Half an hour later one of the assistants suggested to me that I might want to actually pay for the book since I was now about 40 pages into it.  The next shelf that copy of the Insult saw was mine in my house two days later. I have loved Lesley Glaister's writing ever since.

She's always written psychological/crime novels in the Barbara Vine/Patricia Highsmith sort of category.  Crime without the detectives running around. The seamy and violent underside of civilisation writ large on the page. Characters that can really make your flesh creep as you root for her (sometimes only relativly) innocent heroes.  I have every book she's written and I wait with bated breath for her next one.

So when I heard she had a new book out I was really excited. I was a little late in getting hold of a copy, and when I saw it I was rather surprised.  I buy her books without reading anything but the title and her name on the cover so I had no prior knowledge of what this book was.

Instead of the usual creepy tale of emerging psychosis and murder, here I had in my hands was a YA fantasy novel about a girl with a tail. Also it's twice the page count of several of her previous works. There is a history of great literary writers falling flat  on their faces when switching to genre literature. I will confess to an alarm bell ringing in the back of my head when I picked this up.

Thankfully though, Glaister is a very good writer indeed.

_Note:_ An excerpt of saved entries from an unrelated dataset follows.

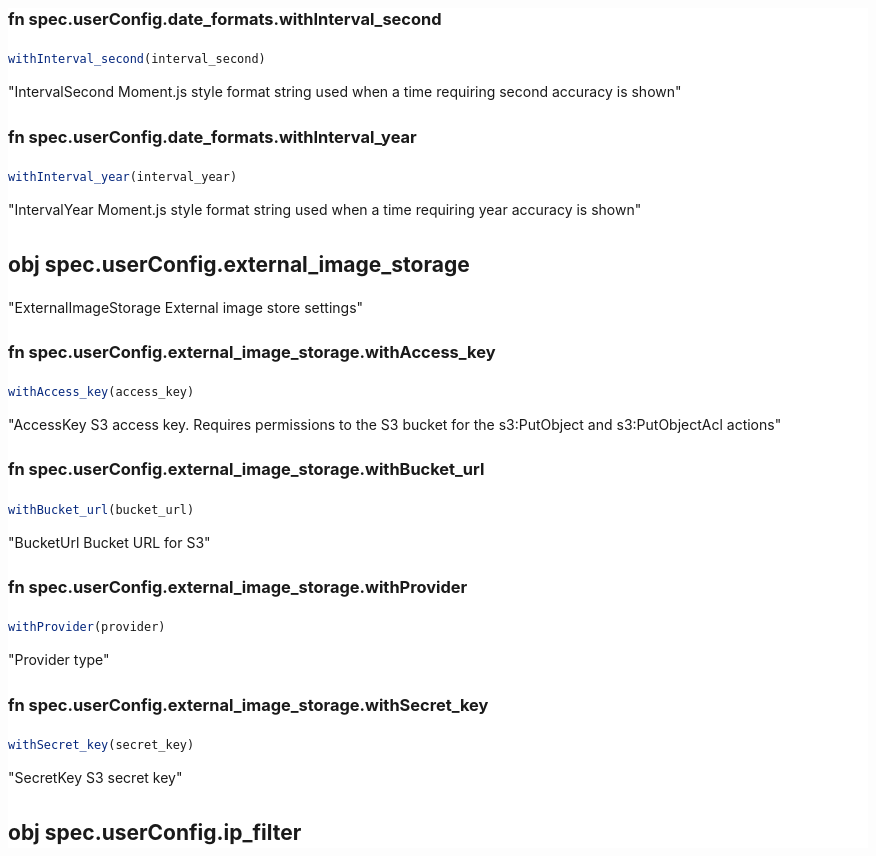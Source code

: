 ### fn spec.userConfig.date_formats.withInterval_second

```ts
withInterval_second(interval_second)
```

"IntervalSecond Moment.js style format string used when a time requiring second accuracy is shown"

### fn spec.userConfig.date_formats.withInterval_year

```ts
withInterval_year(interval_year)
```

"IntervalYear Moment.js style format string used when a time requiring year accuracy is shown"

## obj spec.userConfig.external_image_storage

"ExternalImageStorage External image store settings"

### fn spec.userConfig.external_image_storage.withAccess_key

```ts
withAccess_key(access_key)
```

"AccessKey S3 access key. Requires permissions to the S3 bucket for the s3:PutObject and s3:PutObjectAcl actions"

### fn spec.userConfig.external_image_storage.withBucket_url

```ts
withBucket_url(bucket_url)
```

"BucketUrl Bucket URL for S3"

### fn spec.userConfig.external_image_storage.withProvider

```ts
withProvider(provider)
```

"Provider type"

### fn spec.userConfig.external_image_storage.withSecret_key

```ts
withSecret_key(secret_key)
```

"SecretKey S3 secret key"

## obj spec.userConfig.ip_filter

And there were some fantastical elements in Sheer Blue Bliss (a book I need to reread soon while I'm thinking about it) which were very well handled.

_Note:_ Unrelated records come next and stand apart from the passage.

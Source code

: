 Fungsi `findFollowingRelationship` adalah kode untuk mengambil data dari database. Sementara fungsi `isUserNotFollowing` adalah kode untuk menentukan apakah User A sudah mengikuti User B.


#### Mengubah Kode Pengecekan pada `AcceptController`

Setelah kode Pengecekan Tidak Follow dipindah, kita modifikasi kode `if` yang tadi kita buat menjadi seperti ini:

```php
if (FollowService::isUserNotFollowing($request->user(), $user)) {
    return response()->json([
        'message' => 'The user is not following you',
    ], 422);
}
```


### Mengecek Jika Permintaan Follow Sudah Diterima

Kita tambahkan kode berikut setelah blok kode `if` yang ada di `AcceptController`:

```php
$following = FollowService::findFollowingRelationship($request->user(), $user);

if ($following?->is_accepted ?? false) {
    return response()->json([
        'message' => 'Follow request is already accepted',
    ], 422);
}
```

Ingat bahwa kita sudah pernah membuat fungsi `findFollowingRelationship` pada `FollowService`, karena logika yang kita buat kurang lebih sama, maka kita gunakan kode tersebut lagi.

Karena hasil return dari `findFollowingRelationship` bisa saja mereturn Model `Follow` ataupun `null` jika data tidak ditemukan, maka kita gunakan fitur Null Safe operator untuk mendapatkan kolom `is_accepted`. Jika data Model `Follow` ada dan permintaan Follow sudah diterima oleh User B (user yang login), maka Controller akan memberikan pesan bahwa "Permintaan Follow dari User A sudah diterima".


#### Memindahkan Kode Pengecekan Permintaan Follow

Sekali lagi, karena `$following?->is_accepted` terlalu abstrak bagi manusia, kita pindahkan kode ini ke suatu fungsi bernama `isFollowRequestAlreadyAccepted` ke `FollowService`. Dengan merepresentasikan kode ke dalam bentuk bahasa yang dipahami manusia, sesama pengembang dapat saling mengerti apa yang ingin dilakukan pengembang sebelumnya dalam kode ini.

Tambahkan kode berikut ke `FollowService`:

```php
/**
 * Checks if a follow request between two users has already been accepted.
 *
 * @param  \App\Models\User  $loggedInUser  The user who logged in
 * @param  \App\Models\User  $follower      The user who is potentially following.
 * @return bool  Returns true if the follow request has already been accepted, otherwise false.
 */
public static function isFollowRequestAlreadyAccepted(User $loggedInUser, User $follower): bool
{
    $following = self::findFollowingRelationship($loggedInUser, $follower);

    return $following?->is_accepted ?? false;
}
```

The alarm bells were very rapidly silenced.  This book dragged me straight into its world.  As well as humans and animals, several breeds of chimera were developed at some point in the future, just prior to a massive societal breakdown. Technology is limited in this world and chimeras act as slaves to the human world.

As in many books of this type, we are introduced to the world through the eyes of a complete innocent.  That's not a criticism, it's a tried and tested trope and when used well is the best way to show the new world.  The newcomer must find their own way and we are introduced at the same time. Believe me when I say it's used well in this novel.

In this case the innocent is Petula Nightingale, known as Tula. She's been raised by her mother, Aphra, in a secluded valley and knows nothing of the outside world.  When Aphra is snatched by a band of marauders, Tula goes on a quest to the city to fetch help.

The world building is entirely convincing.  As she stumbles through the city, Tula encounters assorted groups, from those wanting to help her, to those who wish her the deepest harm. Political groups on all sides take an interest in Tula. Aphra had good reason to hide her away from the world and, when Tula becomes somewhat of a local celebrity in the city, the interest groups come crawling out of the woodwork.  Who should she or can she trust? And what is the secret they want from her?

The style of writing is slightly more simplistic than I usually expect from Ms Glaister, but this doesn't stop it from being immensely readable and from dropping the occasional bon mot.  Tension is built admirably on many occasions.  Red herrings abound. None of her escapes from peril seem to be forced or impossible, and none of them are too simple either. The balance in this book is almost perfect.  I'm struggling to think of any particular niggle I had with this.

Thjere are strong parallels with our own world and tensions that exist here. Once again these are handled to perfection.  Not too heavy handed yet not so subtle to go unnoticed.  There is some real horror present in this world too. 

I'm now eagerly awaiting book two in the series.